__What the task asks__
Scan the records below for the line containing "Repair Guarantee |" and the line containing "hidden fees |". Copy both, plus every line between, exactly.

__Exercise data__
_ _ _ _ _ _ _
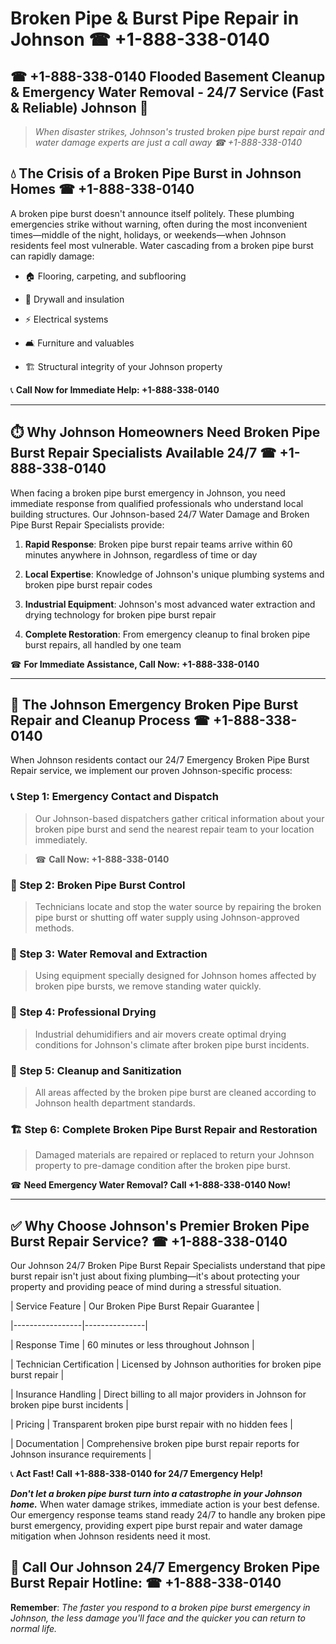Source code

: # Broken Pipe & Burst Pipe Repair in Johnson ☎ +1-888-338-0140  
## ☎ +1-888-338-0140 Flooded Basement Cleanup & Emergency Water Removal - 24/7 Service (Fast & Reliable) Johnson 🚨  

> *When disaster strikes, Johnson's trusted broken pipe burst repair and water damage experts are just a call away ☎ +1-888-338-0140*  

## 💧 The Crisis of a Broken Pipe Burst in Johnson Homes ☎ +1-888-338-0140  

A broken pipe burst doesn't announce itself politely. These plumbing emergencies strike without warning, often during the most inconvenient times—middle of the night, holidays, or weekends—when Johnson residents feel most vulnerable. Water cascading from a broken pipe burst can rapidly damage:  

* 🏠 Flooring, carpeting, and subflooring  
* 🧱 Drywall and insulation  
* ⚡ Electrical systems  
* 🛋️ Furniture and valuables  
* 🏗️ Structural integrity of your Johnson property  

📞 **Call Now for Immediate Help: +1-888-338-0140**  

---  

## ⏱️ Why Johnson Homeowners Need Broken Pipe Burst Repair Specialists Available 24/7 ☎ +1-888-338-0140  

When facing a broken pipe burst emergency in Johnson, you need immediate response from qualified professionals who understand local building structures. Our Johnson-based 24/7 Water Damage and Broken Pipe Burst Repair Specialists provide:  

1. **Rapid Response**: Broken pipe burst repair teams arrive within 60 minutes anywhere in Johnson, regardless of time or day  
2. **Local Expertise**: Knowledge of Johnson's unique plumbing systems and broken pipe burst repair codes  
3. **Industrial Equipment**: Johnson's most advanced water extraction and drying technology for broken pipe burst repair  
4. **Complete Restoration**: From emergency cleanup to final broken pipe burst repairs, all handled by one team  

☎ **For Immediate Assistance, Call Now: +1-888-338-0140**  

---  

## 🔧 The Johnson Emergency Broken Pipe Burst Repair and Cleanup Process ☎ +1-888-338-0140  

When Johnson residents contact our 24/7 Emergency Broken Pipe Burst Repair service, we implement our proven Johnson-specific process:  

### 📞 Step 1: Emergency Contact and Dispatch  
> Our Johnson-based dispatchers gather critical information about your broken pipe burst and send the nearest repair team to your location immediately.  
> ☎ **Call Now: +1-888-338-0140**  

### 🚿 Step 2: Broken Pipe Burst Control  
> Technicians locate and stop the water source by repairing the broken pipe burst or shutting off water supply using Johnson-approved methods.  

### 🌊 Step 3: Water Removal and Extraction  
> Using equipment specially designed for Johnson homes affected by broken pipe bursts, we remove standing water quickly.  

### 💨 Step 4: Professional Drying  
> Industrial dehumidifiers and air movers create optimal drying conditions for Johnson's climate after broken pipe burst incidents.  

### 🧼 Step 5: Cleanup and Sanitization  
> All areas affected by the broken pipe burst are cleaned according to Johnson health department standards.  

### 🏗️ Step 6: Complete Broken Pipe Burst Repair and Restoration  
> Damaged materials are repaired or replaced to return your Johnson property to pre-damage condition after the broken pipe burst.  

☎ **Need Emergency Water Removal? Call +1-888-338-0140 Now!**  

---  

## ✅ Why Choose Johnson's Premier Broken Pipe Burst Repair Service? ☎ +1-888-338-0140  

Our Johnson 24/7 Broken Pipe Burst Repair Specialists understand that pipe burst repair isn't just about fixing plumbing—it's about protecting your property and providing peace of mind during a stressful situation.  

| Service Feature | Our Broken Pipe Burst Repair Guarantee |  
|-----------------|---------------|  
| Response Time | 60 minutes or less throughout Johnson |  
| Technician Certification | Licensed by Johnson authorities for broken pipe burst repair |  
| Insurance Handling | Direct billing to all major providers in Johnson for broken pipe burst incidents |  
| Pricing | Transparent broken pipe burst repair with no hidden fees |  
| Documentation | Comprehensive broken pipe burst repair reports for Johnson insurance requirements |  

📞 **Act Fast! Call +1-888-338-0140 for 24/7 Emergency Help!**  

***Don't let a broken pipe burst turn into a catastrophe in your Johnson home.*** When water damage strikes, immediate action is your best defense. Our emergency response teams stand ready 24/7 to handle any broken pipe burst emergency, providing expert pipe burst repair and water damage mitigation when Johnson residents need it most.  

## 📱 Call Our Johnson 24/7 Emergency Broken Pipe Burst Repair Hotline: ☎ +1-888-338-0140  

**Remember**: *The faster you respond to a broken pipe burst emergency in Johnson, the less damage you'll face and the quicker you can return to normal life.*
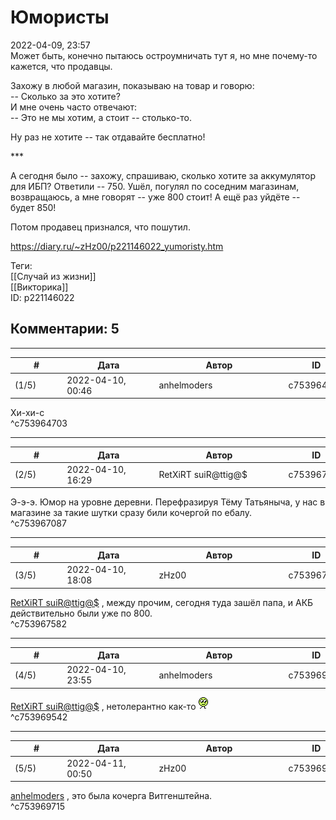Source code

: Юмористы
========

  
2022-04-09, 23:57  
 Может быть, конечно пытаюсь остроумничать тут я, но мне почему-то кажется, что продавцы.   
   
 Захожу в любой магазин, показываю на товар и говорю:   
 -- Сколько за это хотите?   
 И мне очень часто отвечают:   
 -- Это не мы хотим, а стоит -- столько-то.   
   
 Ну раз не хотите -- так отдавайте бесплатно!   
   
 \*\*\*   
   
 А сегодня было -- захожу, спрашиваю, сколько хотите за аккумулятор для ИБП? Ответили -- 750. Ушёл, погулял по соседним магазинам, возвращаюсь, а мне говорят -- уже 800 стоит! А ещё раз уйдёте -- будет 850!   
   
 Потом продавец признался, что пошутил.   
  
<https://diary.ru/~zHz00/p221146022_yumoristy.htm>  
  
Теги:  
[[Случай из жизни]]  
[[Викторика]]  
ID: p221146022  


Комментарии: 5
--------------

  


---



|         #         |              Дата              |                     Автор                     |           ID           |
| --- | --- | --- | --- |
| (1/5) | 2022-04-10, 00:46 | anhelmoders | c753964703 |

  
 Хи-хи-с   
 ^c753964703

---



|         #         |              Дата              |                     Автор                     |           ID           |
| --- | --- | --- | --- |
| (2/5) | 2022-04-10, 16:29 | RetXiRT suiR@ttig@$ | c753967087 |

  
 Э-э-э. Юмор на уровне деревни. Перефразируя Тёму Татьяныча, у нас в магазине за такие шутки сразу били кочергой по ебалу.   
 ^c753967087

---



|         #         |              Дата              |                     Автор                     |           ID           |
| --- | --- | --- | --- |
| (3/5) | 2022-04-10, 18:08 | zHz00 | c753967582 |

  
  [RetXiRT suiR@ttig@$](https://Hellspawn.diary.ru "Atomicautionuclear")  , между прочим, сегодня туда зашёл папа, и АКБ действительно были уже по 800.   
 ^c753967582

---



|         #         |              Дата              |                     Автор                     |           ID           |
| --- | --- | --- | --- |
| (4/5) | 2022-04-10, 23:55 | anhelmoders | c753969542 |

  
  [RetXiRT suiR@ttig@$](https://Hellspawn.diary.ru "Atomicautionuclear")  , нетолерантно как-то ![:shuffle:](pics/1486.gif)   
 ^c753969542

---



|         #         |              Дата              |                     Автор                     |           ID           |
| --- | --- | --- | --- |
| (5/5) | 2022-04-11, 00:50 | zHz00 | c753969715 |

  
  [anhelmoders](https://anhelmoders.diary.ru "No plans. Only wonders.")  , это была кочерга Витгенштейна.   
 ^c753969715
_ _ _ _ _ _ _
__Solved problem__
| Service Feature | Our Broken Pipe Burst Repair Guarantee |  
|-----------------|---------------|  
| Response Time | 60 minutes or less throughout Johnson |  
| Technician Certification | Licensed by Johnson authorities for broken pipe burst repair |  
| Insurance Handling | Direct billing to all major providers in Johnson for broken pipe burst incidents |  
| Pricing | Transparent broken pipe burst repair with no hidden fees |  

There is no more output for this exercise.